#### Exercise details
In the data below, find every line with the word "diseño" and copy it.

══ Data excerpts ══

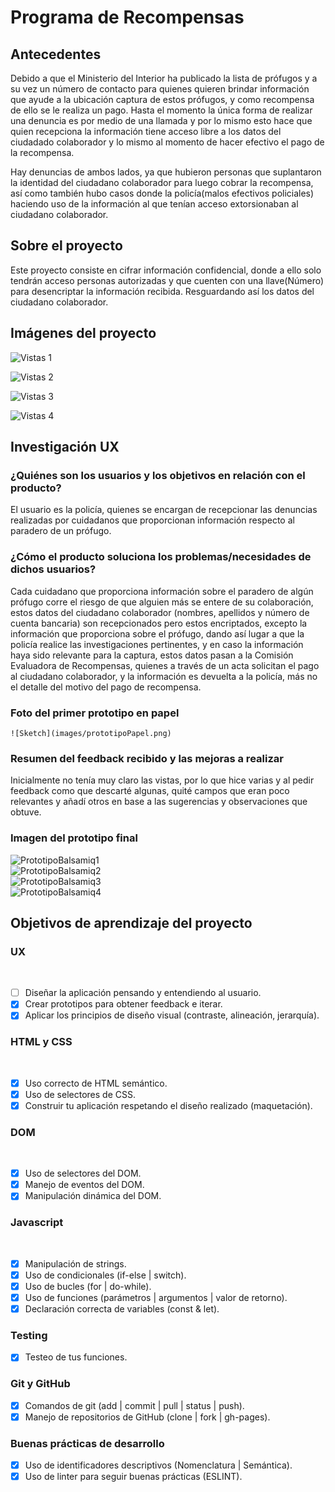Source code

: # Programa de Recompensas

## Antecedentes

Debido a que el Ministerio del Interior ha publicado la lista de prófugos y a su vez un número de contacto para quienes quieren brindar información que ayude a la ubicación captura de estos prófugos, y como recompensa de ello se le realiza un pago. Hasta el momento la única forma de realizar una denuncia es por medio de una llamada y por lo mismo esto hace que quien recepciona la información tiene acceso libre a los datos del ciudadado colaborador y lo mismo al momento de hacer efectivo el pago de la recompensa.

Hay denuncias de ambos lados, ya que hubieron personas que suplantaron la identidad del ciudadano colaborador para luego cobrar la recompensa, así como también hubo casos donde la policía(malos efectivos policiales) haciendo uso de la información al que tenían acceso extorsionaban al ciudadano colaborador.

## Sobre el proyecto

Este proyecto consiste en cifrar información confidencial, donde a ello solo tendrán acceso personas autorizadas y que cuenten con una llave(Número) para desencriptar la información recibida. Resguardando así los datos del ciudadano colaborador.

## Imágenes del proyecto

![Vistas 1](images/vista1.png)

![Vistas 2](images/vista2.png)

![Vistas 3](images/vista3.png)

![Vistas 4](images/vista4.png)

## Investigación UX

  ### ¿Quiénes son los usuarios y los objetivos en relación con el producto?

  El usuario es la policía, quienes se encargan de recepcionar las denuncias realizadas por cuidadanos que proporcionan información respecto al paradero de un prófugo.

  ### ¿Cómo el producto soluciona los problemas/necesidades de dichos usuarios?

  Cada cuidadano que proporciona información sobre el paradero de algún prófugo corre el riesgo de que alguien más se entere de su colaboración, estos datos del ciudadano colaborador (nombres, apellidos y número de cuenta bancaria) son recepcionados pero estos encriptados, excepto la información que proporciona sobre el prófugo, dando así lugar a que la policía realice las investigaciones pertinentes, y en caso la información haya sido relevante para la captura, estos datos pasan a la Comisión Evaluadora de Recompensas, quienes a través de un acta solicitan el pago al ciudadano colaborador, y la información es devuelta a la policía, más no el detalle del motivo del pago de recompensa.

  ### Foto del primer prototipo en papel

    ![Sketch](images/prototipoPapel.png)

  ### Resumen del feedback recibido y las mejoras a realizar

  Inicialmente no tenía muy claro las vistas, por lo que hice varias y al pedir feedback como que descarté algunas, quité campos que eran poco relevantes y añadí otros en base a las sugerencias y observaciones que obtuve.

  ### Imagen del prototipo final
  
![PrototipoBalsamiq1](images/prototipoBalsamiq1.png)  
![PrototipoBalsamiq2](images/prototipoBalsamiq2.png)  
![PrototipoBalsamiq3](images/prototipoBalsamiq3.png)  
![PrototipoBalsamiq4](images/prototipoBalsamiq4.png)  
    
## Objetivos de aprendizaje del proyecto

### UX
​
- [ ] Diseñar la aplicación pensando y entendiendo al usuario.
- [x] Crear prototipos para obtener feedback e iterar.
- [x] Aplicar los principios de diseño visual (contraste, alineación, jerarquía).
​
### HTML y CSS
​
- [x] Uso correcto de HTML semántico.
- [x] Uso de selectores de CSS.
- [x] Construir tu aplicación respetando el diseño realizado (maquetación).
​
### DOM
​
- [x] Uso de selectores del DOM.
- [x] Manejo de eventos del DOM.
- [x] Manipulación dinámica del DOM.
​
### Javascript
​
- [x] Manipulación de strings.
- [x] Uso de condicionales (if-else | switch).
- [x] Uso de bucles (for | do-while).	
- [x] Uso de funciones (parámetros | argumentos | valor de retorno).
- [x] Declaración correcta de variables (const & let).
​
### Testing
- [x] Testeo de tus funciones.
​
### Git y GitHub
- [x] Comandos de git (add | commit | pull | status | push).
- [x] Manejo de repositorios de GitHub (clone | fork | gh-pages).
​
### Buenas prácticas de desarrollo
- [x] Uso de identificadores descriptivos (Nomenclatura | Semántica).
- [x] Uso de linter para seguir buenas prácticas (ESLINT).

═══

#### Problem solution
- [x] Aplicar los principios de diseño visual (contraste, alineación, jerarquía).
- [x] Construir tu aplicación respetando el diseño realizado (maquetación).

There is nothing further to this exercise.